Change in domain area of a DLPC/DSPC-supported lipid bilayer formed by Method B′ as a function of time. Open circles represent the area of DSPC symmetric domains; open squares represent the area of DSPC asymmetric domains. The total area occupied by DSPC (solid squares) is the summation of asymmetric domains and two times the symmetric domains. The dashed line represents the average value. Data shown here are average results from five 10 μm × 10 μm AFM bilayer scans.

FIGURE 6

Interface movement due to lipid flip-flop in supported lipid bilayers. (A) Time sequence images of a bilayer made by Method B′ showing the evolution of the domain structure after bilayer formation. The unit of time is an hour. We observed a fast interface movement at the interface between 1.1 nm height and 1.8 nm height (white dashed arrow; symmetric DSPC-asymmetric DSPC interface) and a slow interface movement at the interface between 0 nm height and 1.8 nm height (white solid arrow; symmetric DLPC-symmetric DSPC interface). In addition, the fast interface movement also happened when there was a fluid DLPC pool trapped within the gel domain (black arrow). (B) A histogram of interface movement for each case.
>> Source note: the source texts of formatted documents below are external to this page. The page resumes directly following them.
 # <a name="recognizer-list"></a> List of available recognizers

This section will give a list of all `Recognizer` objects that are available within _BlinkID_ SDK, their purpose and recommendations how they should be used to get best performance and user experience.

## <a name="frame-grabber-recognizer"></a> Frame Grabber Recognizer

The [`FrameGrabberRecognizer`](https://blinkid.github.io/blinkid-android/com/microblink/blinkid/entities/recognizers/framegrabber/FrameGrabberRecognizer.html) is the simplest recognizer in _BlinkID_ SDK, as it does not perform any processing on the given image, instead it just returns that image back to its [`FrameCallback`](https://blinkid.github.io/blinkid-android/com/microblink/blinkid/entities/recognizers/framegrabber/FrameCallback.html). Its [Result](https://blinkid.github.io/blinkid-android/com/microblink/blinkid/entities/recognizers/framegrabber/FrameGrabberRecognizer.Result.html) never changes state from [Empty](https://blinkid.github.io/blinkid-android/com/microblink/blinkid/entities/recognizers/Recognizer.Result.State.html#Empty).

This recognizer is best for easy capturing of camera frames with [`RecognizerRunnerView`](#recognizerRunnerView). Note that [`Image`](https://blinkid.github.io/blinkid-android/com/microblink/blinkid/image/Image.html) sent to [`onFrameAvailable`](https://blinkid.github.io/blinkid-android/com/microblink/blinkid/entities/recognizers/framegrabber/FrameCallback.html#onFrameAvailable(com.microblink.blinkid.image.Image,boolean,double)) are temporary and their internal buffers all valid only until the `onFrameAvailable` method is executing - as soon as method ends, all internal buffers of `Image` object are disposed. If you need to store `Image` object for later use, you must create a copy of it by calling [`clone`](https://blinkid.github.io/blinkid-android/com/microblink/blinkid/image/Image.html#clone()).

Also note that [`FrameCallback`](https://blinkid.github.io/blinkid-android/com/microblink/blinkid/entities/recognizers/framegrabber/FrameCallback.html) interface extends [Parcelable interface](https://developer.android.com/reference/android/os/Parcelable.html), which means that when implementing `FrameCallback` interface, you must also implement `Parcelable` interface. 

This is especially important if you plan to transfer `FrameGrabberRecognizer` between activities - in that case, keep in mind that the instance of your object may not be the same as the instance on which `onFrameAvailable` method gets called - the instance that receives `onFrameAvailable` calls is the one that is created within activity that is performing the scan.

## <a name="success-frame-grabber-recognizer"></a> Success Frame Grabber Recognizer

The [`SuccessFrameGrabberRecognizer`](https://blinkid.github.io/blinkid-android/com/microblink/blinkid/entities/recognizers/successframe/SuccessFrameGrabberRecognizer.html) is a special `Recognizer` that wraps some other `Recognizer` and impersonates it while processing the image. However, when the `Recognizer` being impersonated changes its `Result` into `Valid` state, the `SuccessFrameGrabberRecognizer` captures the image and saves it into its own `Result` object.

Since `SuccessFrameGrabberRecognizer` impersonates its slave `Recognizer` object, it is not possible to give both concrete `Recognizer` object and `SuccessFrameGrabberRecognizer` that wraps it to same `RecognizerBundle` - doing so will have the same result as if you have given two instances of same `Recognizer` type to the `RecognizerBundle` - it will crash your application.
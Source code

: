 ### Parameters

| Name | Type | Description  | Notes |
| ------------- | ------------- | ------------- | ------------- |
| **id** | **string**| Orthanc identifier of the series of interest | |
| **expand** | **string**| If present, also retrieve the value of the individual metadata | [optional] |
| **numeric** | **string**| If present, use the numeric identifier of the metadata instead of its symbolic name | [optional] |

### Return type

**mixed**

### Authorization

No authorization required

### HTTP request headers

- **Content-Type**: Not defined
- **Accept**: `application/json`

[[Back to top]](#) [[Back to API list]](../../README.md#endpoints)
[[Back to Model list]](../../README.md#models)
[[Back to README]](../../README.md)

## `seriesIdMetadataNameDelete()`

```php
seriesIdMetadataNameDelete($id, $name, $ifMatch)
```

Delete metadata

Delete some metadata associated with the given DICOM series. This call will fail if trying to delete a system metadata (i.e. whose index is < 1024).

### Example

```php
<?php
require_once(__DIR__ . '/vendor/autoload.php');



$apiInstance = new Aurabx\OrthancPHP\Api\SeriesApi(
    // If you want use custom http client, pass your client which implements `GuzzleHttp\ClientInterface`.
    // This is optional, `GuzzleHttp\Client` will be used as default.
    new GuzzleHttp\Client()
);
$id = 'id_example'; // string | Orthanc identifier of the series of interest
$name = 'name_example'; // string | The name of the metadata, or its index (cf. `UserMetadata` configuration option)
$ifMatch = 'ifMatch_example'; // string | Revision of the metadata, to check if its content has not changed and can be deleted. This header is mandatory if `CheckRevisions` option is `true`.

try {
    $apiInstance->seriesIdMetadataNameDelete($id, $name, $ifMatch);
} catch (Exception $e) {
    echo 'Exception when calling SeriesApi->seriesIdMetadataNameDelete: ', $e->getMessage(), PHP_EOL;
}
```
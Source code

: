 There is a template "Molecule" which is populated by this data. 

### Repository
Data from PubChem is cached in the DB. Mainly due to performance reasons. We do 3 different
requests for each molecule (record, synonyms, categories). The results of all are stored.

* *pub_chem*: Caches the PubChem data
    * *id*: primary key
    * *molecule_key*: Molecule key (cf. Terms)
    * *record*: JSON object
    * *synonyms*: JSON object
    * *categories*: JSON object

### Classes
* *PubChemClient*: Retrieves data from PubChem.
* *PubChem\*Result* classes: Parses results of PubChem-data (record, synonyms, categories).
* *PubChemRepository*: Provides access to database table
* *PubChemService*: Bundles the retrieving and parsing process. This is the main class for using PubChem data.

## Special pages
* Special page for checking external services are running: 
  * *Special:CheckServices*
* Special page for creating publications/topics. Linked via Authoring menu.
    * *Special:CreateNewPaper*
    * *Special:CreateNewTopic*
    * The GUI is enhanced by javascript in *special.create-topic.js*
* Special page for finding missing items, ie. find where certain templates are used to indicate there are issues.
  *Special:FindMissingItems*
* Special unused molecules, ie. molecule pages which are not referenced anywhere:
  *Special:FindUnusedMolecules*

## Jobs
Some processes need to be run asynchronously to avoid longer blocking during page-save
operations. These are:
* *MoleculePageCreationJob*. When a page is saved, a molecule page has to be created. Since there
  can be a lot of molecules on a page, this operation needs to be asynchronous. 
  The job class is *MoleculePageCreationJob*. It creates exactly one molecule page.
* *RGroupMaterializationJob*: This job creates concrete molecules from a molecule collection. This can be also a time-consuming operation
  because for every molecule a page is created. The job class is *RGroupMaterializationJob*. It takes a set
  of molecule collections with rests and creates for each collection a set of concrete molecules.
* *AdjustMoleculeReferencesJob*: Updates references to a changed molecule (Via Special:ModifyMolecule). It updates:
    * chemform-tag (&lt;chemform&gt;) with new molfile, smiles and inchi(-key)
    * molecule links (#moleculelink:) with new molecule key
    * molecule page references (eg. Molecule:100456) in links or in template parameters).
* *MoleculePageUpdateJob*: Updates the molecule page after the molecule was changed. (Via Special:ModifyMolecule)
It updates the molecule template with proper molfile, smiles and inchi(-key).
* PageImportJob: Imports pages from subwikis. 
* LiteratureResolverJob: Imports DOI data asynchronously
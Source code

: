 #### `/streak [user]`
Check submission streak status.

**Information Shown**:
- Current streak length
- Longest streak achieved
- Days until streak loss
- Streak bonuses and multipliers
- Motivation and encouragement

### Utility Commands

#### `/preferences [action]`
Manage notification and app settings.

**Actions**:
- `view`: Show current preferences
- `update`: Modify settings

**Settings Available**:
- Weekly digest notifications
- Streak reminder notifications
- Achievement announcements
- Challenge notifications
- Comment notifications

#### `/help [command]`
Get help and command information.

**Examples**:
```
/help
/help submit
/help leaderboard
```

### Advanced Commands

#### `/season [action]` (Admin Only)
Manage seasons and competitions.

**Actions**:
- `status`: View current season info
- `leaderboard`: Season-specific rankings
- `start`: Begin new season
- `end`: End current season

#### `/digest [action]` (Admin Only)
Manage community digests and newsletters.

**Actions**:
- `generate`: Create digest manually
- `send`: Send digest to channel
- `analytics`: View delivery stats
Dashed lines represent the Gaussian fit of each group. The center of the Gaussian peaks located at 1.7, 36.5, and 85.3 nm/h for symmetric DLPC-symmetric DSPC interface, symmetric DSPC-asymmetric DSPC interface, and interface associated with DLPC pools, respectively.

FIGURE 7

Quantifying lipid flip-flop in supported lipid bilayers formed by Method B′. (A) Measured perimeter of four symmetric DSPC domains (in asymmetric DSPC/symmetric DSPC domain structures) as a function of time. The solid line represents the polynomial fit of the data. (B) Time sequence of the type of domain used for this analysis. (C) Distribution of the rate constant K. The average value of K is 77 ± 17 h⁻¹.